Result Description
With the SPARQUE Data Virtualization Layer you can create a graph model of your dataset(s). But what do you give to your users when they access your data? This is where SPARQUE Desk comes in. In SPARQUE Desk you design your tailored search strategies.
There is one step before we can start. Your designed strategies return results (objects, resources, items, etc). The final part of data virtualization is defining the information returned for each result. We call these result descriptions. By default, all the attributes that are available, e.g., a name, a description, a date, etc., are returned. If this default is sufficient for your case, you do not need to define any result descriptions.
Including or Excluding Information
In some cases, however, you may not want to return all attributes. For example, if your data contains information that should not be shared with everyone - financial data is a common example. By defining a result description, you can exclude this information from what is returned.
In some other cases you may want to return more information than the attributes alone. Consider the case where the author of a document is modeled as a relation. The documents will not have an attribute with the author included in the result.
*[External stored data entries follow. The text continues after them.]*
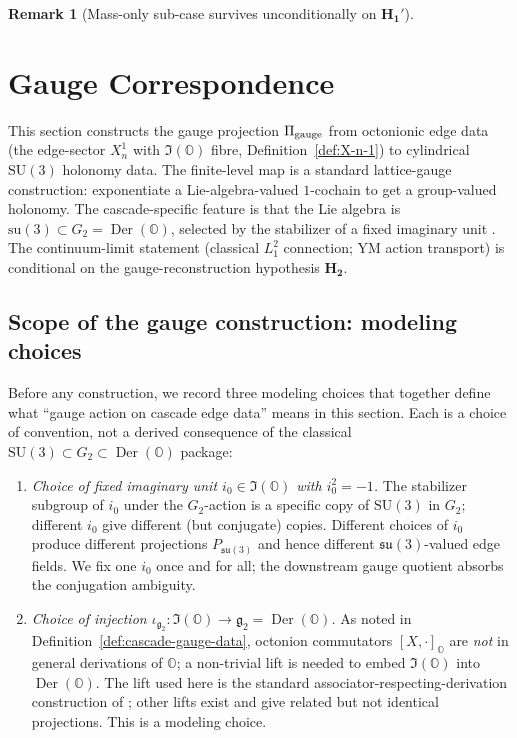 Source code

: \documentclass[11pt, a4paper]{amsart}
\theoremstyle{definition}
\newtheorem{remark}[theorem]{Remark}
\newcommand{\OO}{\mathbb{O}}
\newcommand{\gge}{{\rm gauge}}
\newcommand{\Der}{\operatorname{Der}}
\begin{document}
\begin{remark}[Mass-only sub-case survives unconditionally on $\mathbf{H_1'}$]
\section{Gauge Correspondence}
\label{sec:gauge}

This section constructs the gauge projection $\Pi_{\gge}$ from
octonionic edge data (the edge-sector $X_n^1$ with $\Im(\OO)$
fibre, Definition~\ref{def:X-n-1}) to cylindrical $\mathrm{SU}(3)$
holonomy data. The finite-level map is a standard lattice-gauge
construction: exponentiate a Lie-algebra-valued $1$-cochain to get
a group-valued holonomy. The cascade-specific feature is that the
Lie algebra is $\mathrm{su}(3) \subset G_2 = \Der(\OO)$, selected
by the stabilizer of a fixed imaginary unit
\cite[\S 6]{CascadeEmbeddings}. The continuum-limit statement
(classical $L^2_1$ connection; YM action transport) is conditional
on the gauge-reconstruction hypothesis $\mathbf{H_2}$.

\subsection{Scope of the gauge construction: modeling choices}
\label{subsec:gauge-modeling}

Before any construction, we record three modeling choices that
together define what ``gauge action on cascade edge data'' means
in this section. Each is a choice of convention, not a derived
consequence of the classical $\mathrm{SU}(3) \subset G_2 \subset
\Der(\OO)$ package:

\begin{enumerate}
\item[\textup{(M1)}] \emph{Choice of fixed imaginary unit $i_0 \in
  \Im(\OO)$ with $i_0^2 = -1$.} The stabilizer subgroup of $i_0$
  under the $G_2$-action is a specific copy of $\mathrm{SU}(3)$ in
  $G_2$; different $i_0$ give different (but conjugate) copies.
  Different choices of $i_0$ produce different projections
  $P_{\mathfrak{su}(3)}$ and hence different
  $\mathfrak{su}(3)$-valued edge fields. We fix one $i_0$ once
  and for all; the downstream gauge quotient absorbs the
  conjugation ambiguity.

\item[\textup{(M2)}] \emph{Choice of injection
  $\iota_{\mathfrak{g}_2} \colon \Im(\OO) \to \mathfrak{g}_2 =
  \Der(\OO)$.} As noted in Definition~\ref{def:cascade-gauge-data},
  octonion commutators $[X, \cdot]_{\OO}$ are \emph{not} in
  general derivations of $\OO$; a non-trivial lift is needed to
  embed $\Im(\OO)$ into $\Der(\OO)$. The lift used here is the
  standard associator-respecting-derivation construction of
  \cite[\S 2]{BaezOctonions}; other lifts exist and give related
  but not identical projections. This is a modeling choice.


\end{enumerate}
\end{remark}
\end{document}
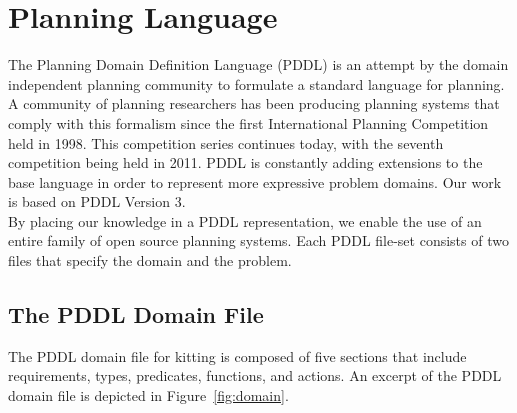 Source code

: 
\section{Planning Language}\label{S:PDDL}
The Planning Domain Definition Language (PDDL) \cite{PDDL} is an attempt by the domain independent planning community to formulate a standard language for planning. A community of planning researchers has been producing planning systems that comply with this formalism since the first International Planning Competition held in 1998. This competition series
continues today, with the seventh competition being held in 2011. PDDL is constantly adding extensions to the base language in order to represent more expressive problem domains. Our work is based on PDDL Version 3.\\
By placing our knowledge in a PDDL representation, we enable the use of an entire family of open source planning systems.
Each PDDL file-set consists of two files that specify the domain and the problem.

\subsection{The PDDL Domain File}\label{S:PDDL-domain}
The PDDL domain file for kitting is composed of five sections that include requirements, types, predicates, functions, and actions. An excerpt of the PDDL domain file is depicted in Figure~\ref{fig:domain}.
In the result description we define which relations to include in a result.
Another case is that the information you want to provide for a result should differ depending on the context. In autocompletion, you may only need a label, whereas in full-text search you want to return much more, and as much detail as possible. You achieve this by providing result descriptions at different levels.
Defining Result Descriptions
Result descriptions are stored in the application.xml workspace in the resultdescriptions
element.
Result descriptions are defined per class. So you can define one result description for articles and another one for authors.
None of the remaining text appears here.